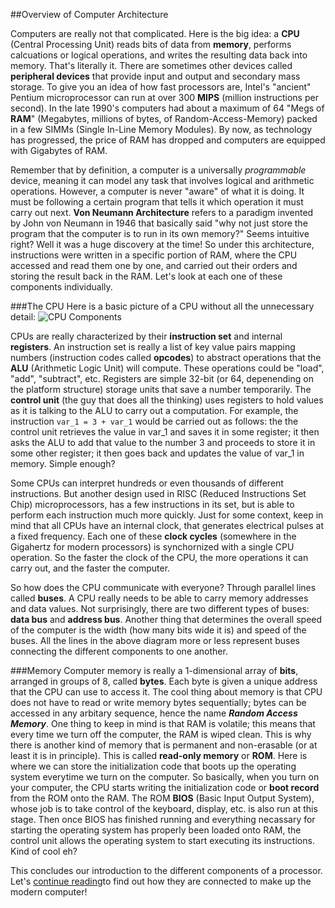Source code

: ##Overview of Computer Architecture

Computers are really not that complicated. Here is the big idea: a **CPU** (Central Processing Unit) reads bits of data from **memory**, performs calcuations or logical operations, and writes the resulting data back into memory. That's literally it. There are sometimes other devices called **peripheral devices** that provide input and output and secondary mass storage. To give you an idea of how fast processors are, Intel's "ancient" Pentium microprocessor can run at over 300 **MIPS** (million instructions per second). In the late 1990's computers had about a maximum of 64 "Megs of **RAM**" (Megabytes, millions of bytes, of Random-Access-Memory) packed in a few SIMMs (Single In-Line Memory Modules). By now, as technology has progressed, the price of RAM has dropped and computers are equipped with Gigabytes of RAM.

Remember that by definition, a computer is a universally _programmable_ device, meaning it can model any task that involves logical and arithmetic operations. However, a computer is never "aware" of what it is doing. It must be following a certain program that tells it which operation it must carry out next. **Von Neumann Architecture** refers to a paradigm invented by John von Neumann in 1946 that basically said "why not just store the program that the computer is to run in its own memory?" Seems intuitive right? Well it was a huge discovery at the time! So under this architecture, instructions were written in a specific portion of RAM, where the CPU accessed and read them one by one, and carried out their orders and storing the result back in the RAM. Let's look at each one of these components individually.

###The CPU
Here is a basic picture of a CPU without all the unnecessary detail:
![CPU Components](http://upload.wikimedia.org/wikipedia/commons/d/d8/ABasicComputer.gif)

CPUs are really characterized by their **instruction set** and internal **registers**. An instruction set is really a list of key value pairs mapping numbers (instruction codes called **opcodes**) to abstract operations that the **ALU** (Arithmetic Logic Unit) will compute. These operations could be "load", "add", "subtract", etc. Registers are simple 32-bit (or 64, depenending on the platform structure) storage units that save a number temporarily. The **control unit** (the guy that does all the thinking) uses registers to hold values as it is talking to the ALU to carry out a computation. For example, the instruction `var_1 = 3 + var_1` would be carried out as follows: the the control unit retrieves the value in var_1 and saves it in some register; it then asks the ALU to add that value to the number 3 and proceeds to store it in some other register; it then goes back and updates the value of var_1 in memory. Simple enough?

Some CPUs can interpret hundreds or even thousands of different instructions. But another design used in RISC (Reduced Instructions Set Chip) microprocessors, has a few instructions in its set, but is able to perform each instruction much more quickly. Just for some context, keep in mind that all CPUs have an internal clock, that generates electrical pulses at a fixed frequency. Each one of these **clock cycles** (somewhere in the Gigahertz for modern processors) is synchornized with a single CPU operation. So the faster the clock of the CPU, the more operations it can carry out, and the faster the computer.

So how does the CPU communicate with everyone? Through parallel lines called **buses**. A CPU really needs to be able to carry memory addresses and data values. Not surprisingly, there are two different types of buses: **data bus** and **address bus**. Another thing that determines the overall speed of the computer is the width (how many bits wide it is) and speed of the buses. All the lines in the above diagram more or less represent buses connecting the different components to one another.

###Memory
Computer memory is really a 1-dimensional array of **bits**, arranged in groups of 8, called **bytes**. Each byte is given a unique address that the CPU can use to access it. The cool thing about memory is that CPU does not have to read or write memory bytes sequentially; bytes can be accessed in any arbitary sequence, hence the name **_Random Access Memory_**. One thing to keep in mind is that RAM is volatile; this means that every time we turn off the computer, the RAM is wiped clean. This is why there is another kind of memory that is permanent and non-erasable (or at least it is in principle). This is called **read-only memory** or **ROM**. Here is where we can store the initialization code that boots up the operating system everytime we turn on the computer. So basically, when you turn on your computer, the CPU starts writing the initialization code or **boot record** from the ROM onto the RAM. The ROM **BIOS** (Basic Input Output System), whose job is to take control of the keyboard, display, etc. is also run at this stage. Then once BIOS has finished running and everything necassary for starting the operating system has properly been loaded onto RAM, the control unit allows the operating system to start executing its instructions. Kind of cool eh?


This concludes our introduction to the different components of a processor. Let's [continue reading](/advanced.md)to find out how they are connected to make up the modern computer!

□ □ □ □ □

### PROBLEM STATEMENT:
Where a line of the entries contains the word "accessed", copy that line.

### SOLUTION FOR THIS TASK:
Remember that by definition, a computer is a universally _programmable_ device, meaning it can model any task that involves logical and arithmetic operations. However, a computer is never "aware" of what it is doing. It must be following a certain program that tells it which operation it must carry out next. **Von Neumann Architecture** refers to a paradigm invented by John von Neumann in 1946 that basically said "why not just store the program that the computer is to run in its own memory?" Seems intuitive right? Well it was a huge discovery at the time! So under this architecture, instructions were written in a specific portion of RAM, where the CPU accessed and read them one by one, and carried out their orders and storing the result back in the RAM. Let's look at each one of these components individually.
Computer memory is really a 1-dimensional array of **bits**, arranged in groups of 8, called **bytes**. Each byte is given a unique address that the CPU can use to access it. The cool thing about memory is that CPU does not have to read or write memory bytes sequentially; bytes can be accessed in any arbitary sequence, hence the name **_Random Access Memory_**. One thing to keep in mind is that RAM is volatile; this means that every time we turn off the computer, the RAM is wiped clean. This is why there is another kind of memory that is permanent and non-erasable (or at least it is in principle). This is called **read-only memory** or **ROM**. Here is where we can store the initialization code that boots up the operating system everytime we turn on the computer. So basically, when you turn on your computer, the CPU starts writing the initialization code or **boot record** from the ROM onto the RAM. The ROM **BIOS** (Basic Input Output System), whose job is to take control of the keyboard, display, etc. is also run at this stage. Then once BIOS has finished running and everything necassary for starting the operating system has properly been loaded onto RAM, the control unit allows the operating system to start executing its instructions. Kind of cool eh?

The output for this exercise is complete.